12. East Idaho Aquarium
Despite being located so far inland, the city actually boasts an excellent aquarium. Aside from fish-filled tanks and hands-on exhibits, it has colorful birds, reptiles and snakes for you to check out.
Established in 2013, its aquatic ecosystems and sea creatures can be found towards the northeastern outskirts of town. While some sections focus on crabs and eels, others deal with jellyfish, octopuses and tropical fish. A beautiful albino boa constrictor also features alongside bearded dragons, iguanas and turtles.
Besides learning about the various fish and aquatic animals that inhabit Idaho’s lakes and rivers, you can also delve into the lives of sharks and alligators. The highlight, however, is the terrific touch tank where visitors can stroke stingrays swimming about.
11. Freeman Park
Home to vast swathes of gorgeous green spaces, Freeman Park lies alongside the Snake River, just south of the Idaho State University campus. Connected to the center by the River Walk, it has plenty of paths, picnic areas and playgrounds for locals and visitors to make use of.

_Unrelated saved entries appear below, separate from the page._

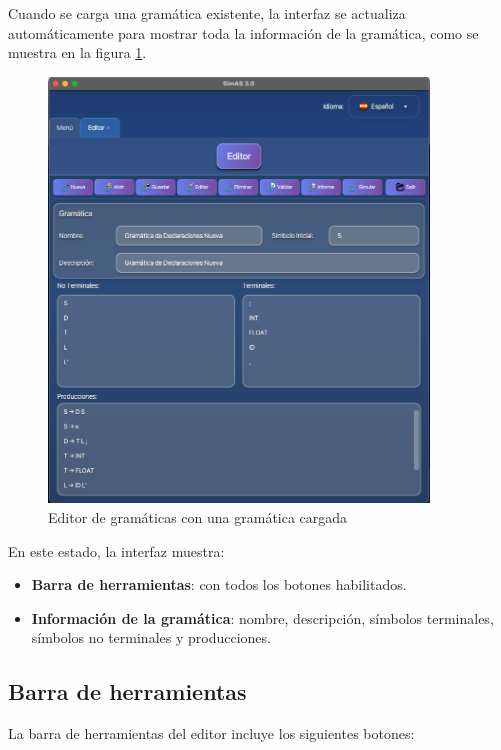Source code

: Cuando se carga una gramática existente, la interfaz se actualiza automáticamente para mostrar toda la información de la gramática, como se muestra en la figura \ref{fig:editor_con_gramatica}.

\needspace{8cm}
\begin{figure}[H]
    \centering
    \includegraphics[width=0.9\textwidth]{figuras/editor/editor.png}
    \caption{Editor de gramáticas con una gramática cargada}
    \label{fig:editor_con_gramatica}
\end{figure}

En este estado, la interfaz muestra:
\begin{itemize}
    \item \textbf{Barra de herramientas}: con todos los botones habilitados.
    \item \textbf{Información de la gramática}: nombre, descripción, símbolos terminales, símbolos no terminales y producciones.
\end{itemize}

\subsection{Barra de herramientas}

La barra de herramientas del editor incluye los siguientes botones:

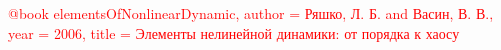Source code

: \documentclass[12pt, a4paper]{article}
\newcommand{\comment}[1]{\textcolor{red}{#1}}
\begin{document}
    \tableofcontents

    

    \newpage

    

    \newpage

    

    \newpage

    

    \comment{@book{
  elementsOfNonlinearDynamic,
  author = {Ряшко, Л. Б. and Васин, В. В.},
  year = {2006},
  title = {Элементы нелинейной динамики: от порядка к хаосу}
}}

    
    
\end{document}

Part of the city’s Greenbelt, its immaculate lawns and leafy trees lie next to a band shelter, baseball fields and a disc golf course. Particularly impressive is its stunning Vietnam Veterans Memorial and the lovely views you can enjoy over the river.
In addition to playing baseball or throwing a frisbee, you can walk, run, jog or cycle along a plethora of pretty paths. All in all, Freeman Park is ideal for those looking to immerse themselves in nature without traveling too far afield.
10. Idaho Falls Temple
Rising dramatically above the river is the delightful and distinctive Idaho Falls Temple. Certainly one of the city’s most beautiful buildings, it lies amidst lush grounds and gardens, some ten minutes north of downtown.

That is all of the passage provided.